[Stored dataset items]
--- START ---

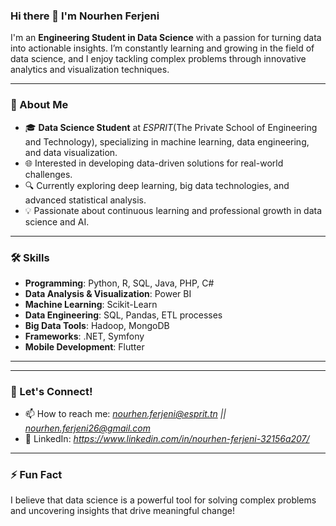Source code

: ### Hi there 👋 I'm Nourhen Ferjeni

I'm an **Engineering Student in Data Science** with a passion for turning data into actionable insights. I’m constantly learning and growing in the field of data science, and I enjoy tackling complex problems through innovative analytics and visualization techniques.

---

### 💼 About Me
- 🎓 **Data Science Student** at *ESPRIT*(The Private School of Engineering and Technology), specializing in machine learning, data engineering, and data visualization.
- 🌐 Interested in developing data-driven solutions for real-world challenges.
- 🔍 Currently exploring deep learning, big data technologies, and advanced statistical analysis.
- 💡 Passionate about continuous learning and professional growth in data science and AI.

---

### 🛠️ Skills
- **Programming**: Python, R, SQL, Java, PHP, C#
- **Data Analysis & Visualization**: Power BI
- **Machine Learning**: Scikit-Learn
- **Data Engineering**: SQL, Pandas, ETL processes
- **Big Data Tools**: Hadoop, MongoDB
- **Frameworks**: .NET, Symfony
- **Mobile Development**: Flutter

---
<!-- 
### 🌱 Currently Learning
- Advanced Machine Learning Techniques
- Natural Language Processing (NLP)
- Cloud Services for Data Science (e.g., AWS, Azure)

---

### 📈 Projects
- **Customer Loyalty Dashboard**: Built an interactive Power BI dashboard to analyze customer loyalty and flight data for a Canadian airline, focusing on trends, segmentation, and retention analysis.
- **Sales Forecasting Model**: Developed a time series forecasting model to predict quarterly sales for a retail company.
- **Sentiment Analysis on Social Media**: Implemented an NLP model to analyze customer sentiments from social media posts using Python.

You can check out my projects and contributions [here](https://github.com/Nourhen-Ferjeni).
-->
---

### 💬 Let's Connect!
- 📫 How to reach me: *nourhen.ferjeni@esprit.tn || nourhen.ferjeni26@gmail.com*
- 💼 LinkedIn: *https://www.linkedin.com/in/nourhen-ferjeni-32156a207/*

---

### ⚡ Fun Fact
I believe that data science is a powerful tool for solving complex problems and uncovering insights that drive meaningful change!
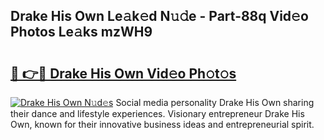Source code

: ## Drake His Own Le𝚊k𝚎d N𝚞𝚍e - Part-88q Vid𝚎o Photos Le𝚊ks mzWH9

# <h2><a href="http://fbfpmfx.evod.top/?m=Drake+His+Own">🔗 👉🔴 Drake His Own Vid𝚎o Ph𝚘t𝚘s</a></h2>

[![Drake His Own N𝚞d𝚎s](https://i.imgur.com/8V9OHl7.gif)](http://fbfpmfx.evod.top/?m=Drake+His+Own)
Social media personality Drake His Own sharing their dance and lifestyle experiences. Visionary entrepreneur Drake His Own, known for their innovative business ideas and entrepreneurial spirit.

--- END ---
--- START ---

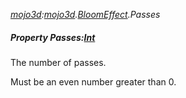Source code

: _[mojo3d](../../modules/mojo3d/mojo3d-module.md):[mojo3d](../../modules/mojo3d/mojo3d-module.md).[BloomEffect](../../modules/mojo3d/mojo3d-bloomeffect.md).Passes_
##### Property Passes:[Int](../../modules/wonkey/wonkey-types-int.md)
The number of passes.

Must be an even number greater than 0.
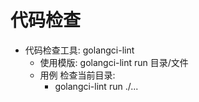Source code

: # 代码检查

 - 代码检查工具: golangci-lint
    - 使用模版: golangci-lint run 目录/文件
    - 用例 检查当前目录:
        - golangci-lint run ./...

--- END ---

* **REQUIREMENT**: A single number is the whole answer: how many lines in the entries hold the word "Vid𝚎o".

* **SOLUTION**: 2